L’Obesità riconosciuta, per legge, come malattia cronica

2 Gennaio 2026 Off Di La Redazione

Il riconoscimento dell’obesità come malattia cronica è “una svolta culturale e sanitaria attesa da anni”. Lo afferma Marco Chianelli, coordinatore della Commissione Obesità dell’Associazione Medici Endocrinologi (AME), intervistato dopo l’approvazione della legge che fa dell’Italia il primo Paese al mondo a sancire questo principio.

“La legge – spiega – introduce un cambio di paradigma: lo Stato destina risorse per una condizione progressiva e invalidante, all’origine di oltre duecento complicanze tra cui infarto, ictus, diabete e tumori”. Centrale sarà l’attuazione dei Livelli essenziali di assistenza (Lea), che dovranno definire l’accesso a diagnostica, percorsi multidisciplinari e farmaci.

Chianelli sottolinea anche il valore etico del provvedimento, che “contribuisce a superare lo stigma verso il paziente obeso, da considerare un malato cronico al pari di un diabetico o iperteso”.

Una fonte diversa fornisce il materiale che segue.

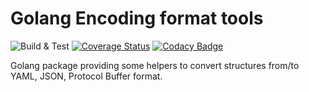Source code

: Golang Encoding format tools
============================
![Build & Test](https://github.com/Axili39/encodingtools/workflows/Build%20&%20Test/badge.svg)
[![Coverage Status](https://coveralls.io/repos/github/Axili39/encodingtools/badge.svg)](https://coveralls.io/github/Axili39/encodingtools)
[![Codacy Badge](https://api.codacy.com/project/badge/Grade/160024cd09c7470e8f892b6435bc2d68)](https://app.codacy.com/manual/Axili39/encodingtools?utm_source=github.com&utm_medium=referral&utm_content=Axili39/encodingtools&utm_campaign=Badge_Grade_Dashboard)

Golang package providing some helpers to convert structures from/to YAML, JSON, Protocol Buffer format.
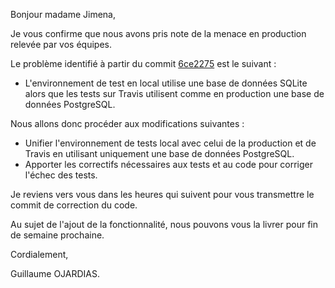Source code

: Bonjour madame Jimena,

Je vous confirme que nous avons pris note de la menace en production relevée par vos équipes.

Le problème identifié à partir du commit [6ce2275](https://github.com/GuillaumeOj/P11-AddAFeature/commit/6ce2275ba3ff6730246e9b631c33cdce70ebc7e1) est le suivant :

- L'environnement de test en local utilise une base de données SQLite alors que les tests sur Travis utilisent comme en production une base de données PostgreSQL.

Nous allons donc procéder aux modifications suivantes :

- Unifier l'environnement de tests local avec celui de la production et de Travis en utilisant uniquement une base de données PostgreSQL.
- Apporter les correctifs nécessaires aux tests et au code pour corriger l'échec des tests.

Je reviens vers vous dans les heures qui suivent pour vous transmettre le commit de correction du code.

Au sujet de l'ajout de la fonctionnalité, nous pouvons vous la livrer pour fin de semaine prochaine.

Cordialement,

Guillaume OJARDIAS.
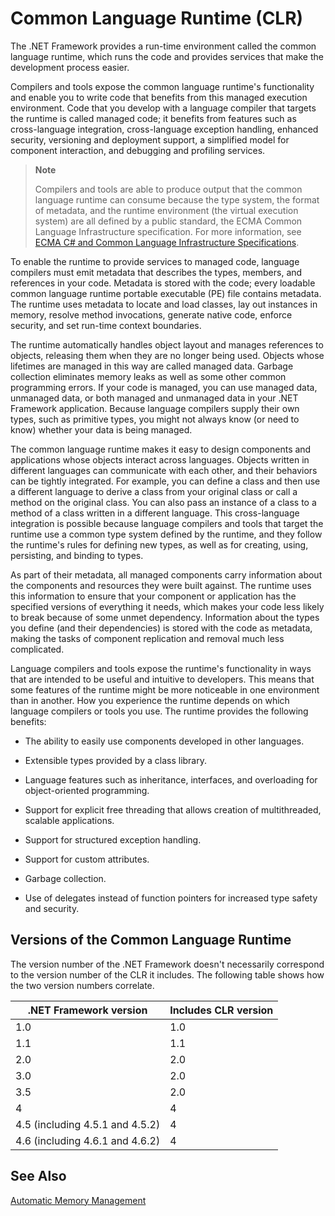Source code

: # Common Language Runtime (CLR)

The .NET Framework provides a run-time environment called the common language runtime, which runs the code and provides services that make the development process easier.

Compilers and tools expose the common language runtime's functionality and enable you to write code that benefits from this managed execution environment. Code that you develop with a language compiler that targets the runtime is called managed code; it benefits from features such as cross-language integration, cross-language exception handling, enhanced security, versioning and deployment support, a simplified model for component interaction, and debugging and profiling services.

> **Note**
>
> Compilers and tools are able to produce output that the common language runtime can consume because the type system, the format of metadata, and the runtime environment (the virtual execution system) are all defined by a public standard, the ECMA Common Language Infrastructure specification. For more information, see [ECMA C# and Common Language Infrastructure Specifications](https://www.visualstudio.com/en-us/mt639507).

To enable the runtime to provide services to managed code, language compilers must emit metadata that describes the types, members, and references in your code. Metadata is stored with the code; every loadable common language runtime portable executable (PE) file contains metadata. The runtime uses metadata to locate and load classes, lay out instances in memory, resolve method invocations, generate native code, enforce security, and set run-time context boundaries.

The runtime automatically handles object layout and manages references to objects, releasing them when they are no longer being used. Objects whose lifetimes are managed in this way are called managed data. Garbage collection eliminates memory leaks as well as some other common programming errors. If your code is managed, you can use managed data, unmanaged data, or both managed and unmanaged data in your .NET Framework application. Because language compilers supply their own types, such as primitive types, you might not always know (or need to know) whether your data is being managed.

The common language runtime makes it easy to design components and applications whose objects interact across languages. Objects written in different languages can communicate with each other, and their behaviors can be tightly integrated. For example, you can define a class and then use a different language to derive a class from your original class or call a method on the original class. You can also pass an instance of a class to a method of a class written in a different language. This cross-language integration is possible because language compilers and tools that target the runtime use a common type system defined by the runtime, and they follow the runtime's rules for defining new types, as well as for creating, using, persisting, and binding to types.

As part of their metadata, all managed components carry information about the components and resources they were built against. The runtime uses this information to ensure that your component or application has the specified versions of everything it needs, which makes your code less likely to break because of some unmet dependency. Information about the types you define (and their dependencies) is stored with the code as metadata, making the tasks of component replication and removal much less complicated.

Language compilers and tools expose the runtime's functionality in ways that are intended to be useful and intuitive to developers. This means that some features of the runtime might be more noticeable in one environment than in another. How you experience the runtime depends on which language compilers or tools you use. The runtime provides the following benefits: 

* The ability to easily use components developed in other languages.

* Extensible types provided by a class library.

* Language features such as inheritance, interfaces, and overloading for object-oriented programming.

* Support for explicit free threading that allows creation of multithreaded, scalable applications.

* Support for structured exception handling.

* Support for custom attributes.

* Garbage collection.

* Use of delegates instead of function pointers for increased type safety and security.

## Versions of the Common Language Runtime

The version number of the .NET Framework doesn't necessarily correspond to the version number of the CLR it includes. The following table shows how the two version numbers correlate. 

.NET Framework version | Includes CLR version 
---------------------- | --------------------
1.0 | 1.0
1.1 | 1.1
2.0 | 2.0
3.0 | 2.0
3.5 | 2.0
4 | 4
4.5 (including 4.5.1 and 4.5.2) | 4
4.6 (including 4.6.1 and 4.6.2) | 4

## See Also

[Automatic Memory Management](../concepts/gc-overview.md)

 

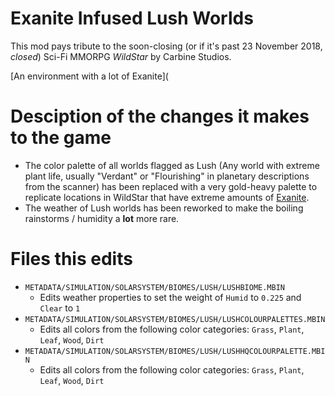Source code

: # Exanite Infused Lush Worlds

This mod pays tribute to the soon-closing (or if it's past 23 November 2018, *closed*) Sci-Fi MMORPG *WildStar* by Carbine Studios.

[An environment with a lot of Exanite](

# Desciption of the changes it makes to the game

 - The color palette of all worlds flagged as Lush (Any world with extreme plant life, usually "Verdant" or "Flourishing" in planetary descriptions from the scanner) has been replaced with a very gold-heavy palette to replicate locations in WildStar that have extreme amounts of [Exanite](https://wildstar.gamepedia.com/Exanite).
 - The weather of Lush worlds has been reworked to make the boiling rainstorms / humidity a **lot** more rare.
 
# Files this edits

 - `METADATA/SIMULATION/SOLARSYSTEM/BIOMES/LUSH/LUSHBIOME.MBIN`
    - Edits weather properties to set the weight of `Humid` to `0.225` and `Clear` to `1`
 - `METADATA/SIMULATION/SOLARSYSTEM/BIOMES/LUSH/LUSHCOLOURPALETTES.MBIN`
    - Edits all colors from the following color categories: `Grass`, `Plant`, `Leaf`, `Wood`, `Dirt`
 - `METADATA/SIMULATION/SOLARSYSTEM/BIOMES/LUSH/LUSHHQCOLOURPALETTE.MBIN`
    - Edits all colors from the following color categories: `Grass`, `Plant`, `Leaf`, `Wood`, `Dirt`
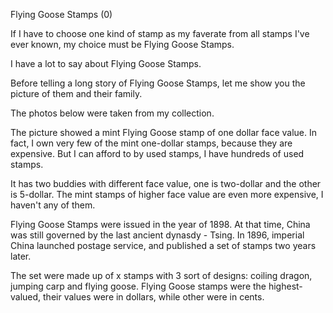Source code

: Flying Goose Stamps (0)

If I have to choose one kind of stamp as my faverate from all stamps I've ever known, my choice must be Flying Goose Stamps.

I have a lot to say about Flying Goose Stamps.

Before telling a long story of Flying Goose Stamps, let me show you the picture of them and their family.

The photos below were taken from my collection.

The picture showed a mint Flying Goose stamp of one dollar face value. In fact, I own very few of the mint one-dollar stamps, because they are expensive. But I can afford to by used stamps, I have hundreds of used stamps.

It has two buddies with different face value, one is two-dollar and the other is 5-dollar. The mint stamps of higher face value are even more expensive, I haven't any of them.

Flying Goose Stamps were issued in the year of 1898. At that time, China was still governed by the last ancient dynasdy - Tsing. In 1896, imperial China launched postage service, and published a set of stamps two years later. 

The set were made up of x stamps with 3 sort of designs: coiling dragon, jumping carp and flying goose. Flying Goose stamps were the highest-valued, their values were in dollars, while other were in cents.

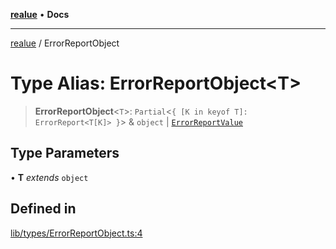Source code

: [**realue**](../README.md) • **Docs**

***

[realue](../README.md) / ErrorReportObject

# Type Alias: ErrorReportObject\<T\>

> **ErrorReportObject**\<`T`\>: `Partial`\<`{ [K in keyof T]: ErrorReport<T[K]> }`\> & `object` \| [`ErrorReportValue`](ErrorReportValue.md)

## Type Parameters

• **T** *extends* `object`

## Defined in

[lib/types/ErrorReportObject.ts:4](https://github.com/nevoland/realue/blob/ed7bf05d18ab306716405186215c6769c3cbd8d7/lib/types/ErrorReportObject.ts#L4)
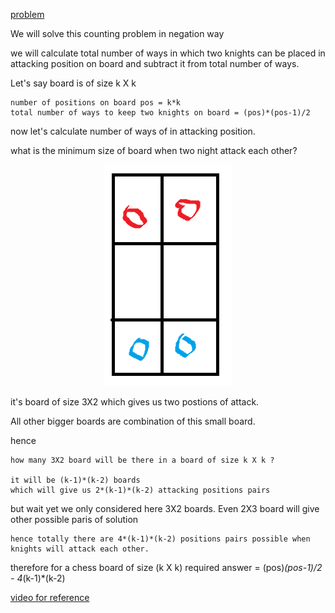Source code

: [problem](https://cses.fi/problemset/task/1072/)

We will solve this counting problem in negation way

we will calculate total number of ways in which two knights can be placed in attacking position on board and subtract it from total number of ways.

Let's say board is of size k X k

    number of positions on board pos = k*k
    total number of ways to keep two knights on board = (pos)*(pos-1)/2

now let's calculate number of ways of in attacking position. 

what is the minimum size of board when two night attack each other?

<p align="center">
    <img src="./img1.png"/>
</p>

it's board of size 3X2 which gives us two postions of attack.

All other bigger boards are combination of this small board. 

hence

    how many 3X2 board will be there in a board of size k X k ? 

    it will be (k-1)*(k-2) boards
    which will give us 2*(k-1)*(k-2) attacking positions pairs

but wait yet we only considered here 3X2 boards. Even 2X3 board will give other possible paris of solution

    hence totally there are 4*(k-1)*(k-2) positions pairs possible when knights will attack each other.

therefore for a chess board of size (k X k) required answer = (pos)*(pos-1)/2 - 4*(k-1)*(k-2)

[video for reference](https://www.youtube.com/watch?v=ZwsAz57b3A4&t=712s)

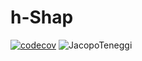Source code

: # h-Shap

[![codecov](https://codecov.io/gh/JacopoTeneggi/hshap/branch/refactor/graph/badge.svg?token=DC9NOIKFFW)](https://codecov.io/gh/JacopoTeneggi/hshap)
![JacopoTeneggi](https://circleci.com/gh/JacopoTeneggi/hshap.svg?style=shield)
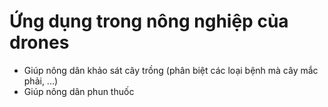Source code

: # Ứng dụng trong nông nghiệp của drones

* Giúp nông dân khảo sát cây trồng \(phân biệt các loại bệnh mà cây mắc phải, ...\)
* Giúp nông dân phun thuốc

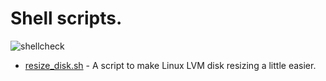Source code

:# Shell scripts.

![shellcheck](https://github.com/robertdebock/shell-scripts/actions/workflows/shellcheck.yml/badge.svg)

- [resize_disk.sh](https://raw.githubusercontent.com/robertdebock/shell-scripts/main/resize_disk.sh) - A script to make Linux LVM disk resizing a little easier.
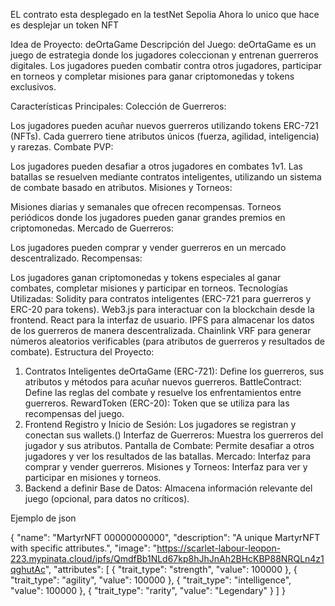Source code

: EL contrato esta desplegado en la testNet Sepolia
Ahora lo unico que hace es desplejar un token NFT

Idea de Proyecto: deOrtaGame
Descripción del Juego:
deOrtaGame es un juego de estrategia donde los jugadores coleccionan y entrenan guerreros digitales. Los jugadores pueden combatir contra otros jugadores, participar en torneos y completar misiones para ganar criptomonedas y tokens exclusivos.

Características Principales:
Colección de Guerreros:

Los jugadores pueden acuñar nuevos guerreros utilizando tokens ERC-721 (NFTs).
Cada guerrero tiene atributos únicos (fuerza, agilidad, inteligencia) y rarezas.
Combate PVP:

Los jugadores pueden desafiar a otros jugadores en combates 1v1.
Las batallas se resuelven mediante contratos inteligentes, utilizando un sistema de combate basado en atributos.
Misiones y Torneos:

Misiones diarias y semanales que ofrecen recompensas.
Torneos periódicos donde los jugadores pueden ganar grandes premios en criptomonedas.
Mercado de Guerreros:

Los jugadores pueden comprar y vender guerreros en un mercado descentralizado.
Recompensas:

Los jugadores ganan criptomonedas y tokens especiales al ganar combates, completar misiones y participar en torneos.
Tecnologías Utilizadas:
Solidity para contratos inteligentes (ERC-721 para guerreros y ERC-20 para tokens).
Web3.js para interactuar con la blockchain desde la frontend.
React para la interfaz de usuario.
IPFS para almacenar los datos de los guerreros de manera descentralizada.
Chainlink VRF para generar números aleatorios verificables (para atributos de guerreros y resultados de combate).
Estructura del Proyecto:
1. Contratos Inteligentes
deOrtaGame (ERC-721): Define los guerreros, sus atributos y métodos para acuñar nuevos guerreros.
BattleContract: Define las reglas del combate y resuelve los enfrentamientos entre guerreros.
RewardToken (ERC-20): Token que se utiliza para las recompensas del juego.
2. Frontend
Registro y Inicio de Sesión: Los jugadores se registran y conectan sus wallets.()
Interfaz de Guerreros: Muestra los guerreros del jugador y sus atributos.
Pantalla de Combate: Permite desafiar a otros jugadores y ver los resultados de las batallas.
Mercado: Interfaz para comprar y vender guerreros.
Misiones y Torneos: Interfaz para ver y participar en misiones y torneos.
3. Backend
a definir 
Base de Datos: Almacena información relevante del juego (opcional, para datos no críticos).




Ejemplo de json 

{
  "name": "MartyrNFT 00000000000",
  "description": "A unique MartyrNFT with specific attributes.",
  "image": "https://scarlet-labour-leopon-223.mypinata.cloud/ipfs/QmdfBb1NLd67kp8hJhJnAh2BHcKBP88NRQLn4z1qghutAc",
  "attributes": [
    {
      "trait_type": "strength",
      "value": 100000
    },
    {
      "trait_type": "agility",
      "value": 100000
    },
    {
      "trait_type": "intelligence",
      "value": 100000
    },
    {
      "trait_type": "rarity",
      "value": "Legendary"
    }
  ]
}

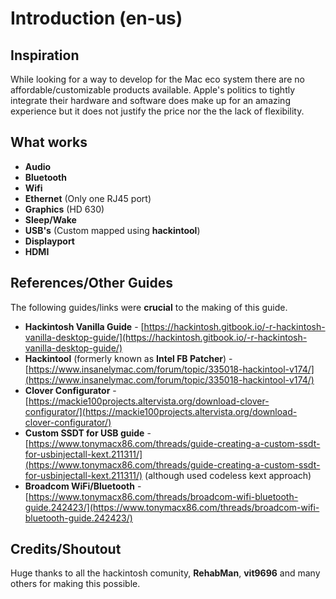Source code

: # Introduction \(en-us\)

## Inspiration

While looking for a way to develop for the Mac eco system there are no affordable/customizable products available. Apple's politics to tightly integrate their hardware and software does make up for an amazing experience but it does not justify the price nor the the lack of flexibility.

## What works

* **Audio**
* **Bluetooth**
* **Wifi**
* **Ethernet** \(Only one RJ45 port\)
* **Graphics** \(HD 630\)
* **Sleep/Wake**
* **USB's** \(Custom mapped using **hackintool**\)
* **Displayport**
* **HDMI**

## References/Other Guides

The following guides/links were **crucial** to the making of this guide.

* **Hackintosh Vanilla Guide** - [https://hackintosh.gitbook.io/-r-hackintosh-vanilla-desktop-guide/](https://hackintosh.gitbook.io/-r-hackintosh-vanilla-desktop-guide/)
* **Hackintool** \(formerly known as **Intel FB Patcher**\) - [https://www.insanelymac.com/forum/topic/335018-hackintool-v174/](https://www.insanelymac.com/forum/topic/335018-hackintool-v174/)
* **Clover Configurator** - [https://mackie100projects.altervista.org/download-clover-configurator/](https://mackie100projects.altervista.org/download-clover-configurator/)
* **Custom SSDT for USB guide**  - [https://www.tonymacx86.com/threads/guide-creating-a-custom-ssdt-for-usbinjectall-kext.211311/](https://www.tonymacx86.com/threads/guide-creating-a-custom-ssdt-for-usbinjectall-kext.211311/) \(although used codeless kext approach\)
*  **Broadcom WiFi/Bluetooth** - [https://www.tonymacx86.com/threads/broadcom-wifi-bluetooth-guide.242423/](https://www.tonymacx86.com/threads/broadcom-wifi-bluetooth-guide.242423/)

## Credits/Shoutout

Huge thanks to all the hackintosh comunity,  **RehabMan**, **vit9696** and many others for making this possible.

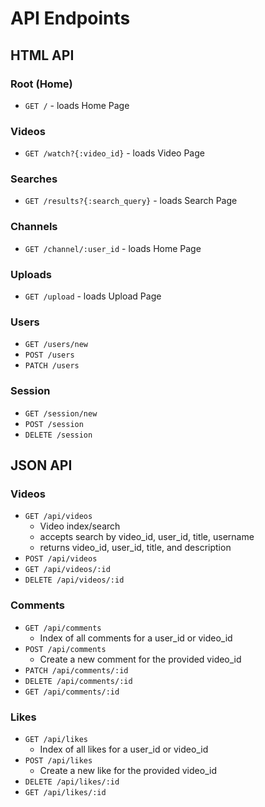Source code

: # API Endpoints

## HTML API

### Root (Home)
- `GET /` - loads Home Page

### Videos
- `GET /watch?{:video_id}` - loads Video Page

### Searches
- `GET /results?{:search_query}` - loads Search Page

### Channels
- `GET /channel/:user_id` - loads Home Page

### Uploads
- `GET /upload` - loads Upload Page

### Users
- `GET /users/new`
- `POST /users`
- `PATCH /users`

### Session
- `GET /session/new`
- `POST /session`
- `DELETE /session`

## JSON API

### Videos

- `GET /api/videos`
  - Video index/search
  - accepts search by video_id, user_id, title, username
  - returns video_id, user_id, title, and description
- `POST /api/videos`
- `GET /api/videos/:id`
- `DELETE /api/videos/:id`

### Comments

- `GET /api/comments`
  - Index of all comments for a user_id or video_id
- `POST /api/comments`
  - Create a new comment for the provided video_id
- `PATCH /api/comments/:id`
- `DELETE /api/comments/:id`
- `GET /api/comments/:id`

### Likes

- `GET /api/likes`
  - Index of all likes for a user_id or video_id
- `POST /api/likes`
  - Create a new like for the provided video_id
- `DELETE /api/likes/:id`
- `GET /api/likes/:id`
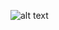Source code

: ![alt text](https://user-images.githubusercontent.com/30152444/34833176-6d587fd0-f6b4-11e7-9552-a0d8d0d74bce.png)
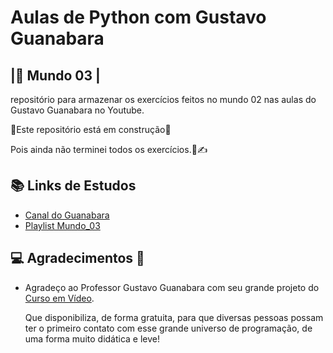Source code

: 
# Aulas de Python com Gustavo Guanabara
## |🐍 Mundo 03 |

repositório para armazenar os exercícios feitos no mundo 02 nas aulas do Gustavo Guanabara no Youtube. 

🚧Este repositório está em construção🚧

Pois ainda não terminei todos os exercícios.📘✍



## 📚 Links de Estudos
- [Canal do Guanabara](https://www.youtube.com/@CursoemVideo)
- [Playlist Mundo_03](https://www.youtube.com/watch?v=0LB3FSfjvao&list=PLHz_AreHm4dksnH2jVTIVNviIMBVYyFnH&pp=iAQB)




## 💻 Agradecimentos 🖖
- Agradeço ao Professor Gustavo Guanabara com seu grande projeto do  [Curso em Vídeo](https://www.cursoemvideo.com/).

  Que disponibiliza, de forma gratuita, para que diversas pessoas possam ter o primeiro contato com esse grande universo de programação, de uma forma muito didática e leve!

Tra le novità cliniche, l’endocrinologo evidenzia l’impatto delle nuove terapie con agonisti del GLP-1 – semaglutide, tirzepatide, liraglutide – efficaci nel ridurre peso, rischio cardiovascolare e complicanze metaboliche. L’accesso, previsto dal 1° gennaio 2026, inizierà dai pazienti con forme più gravi, ma dovrà estendersi progressivamente a tutti i soggetti con obesità.

“La legge – conclude Chianelli – rafforza il ruolo dell’endocrinologia. Servono Lea chiari, formazione e una rete territoriale di specialisti per garantire una presa in carico equa e precoce, capace di prevenire diabete e complicanze croniche.”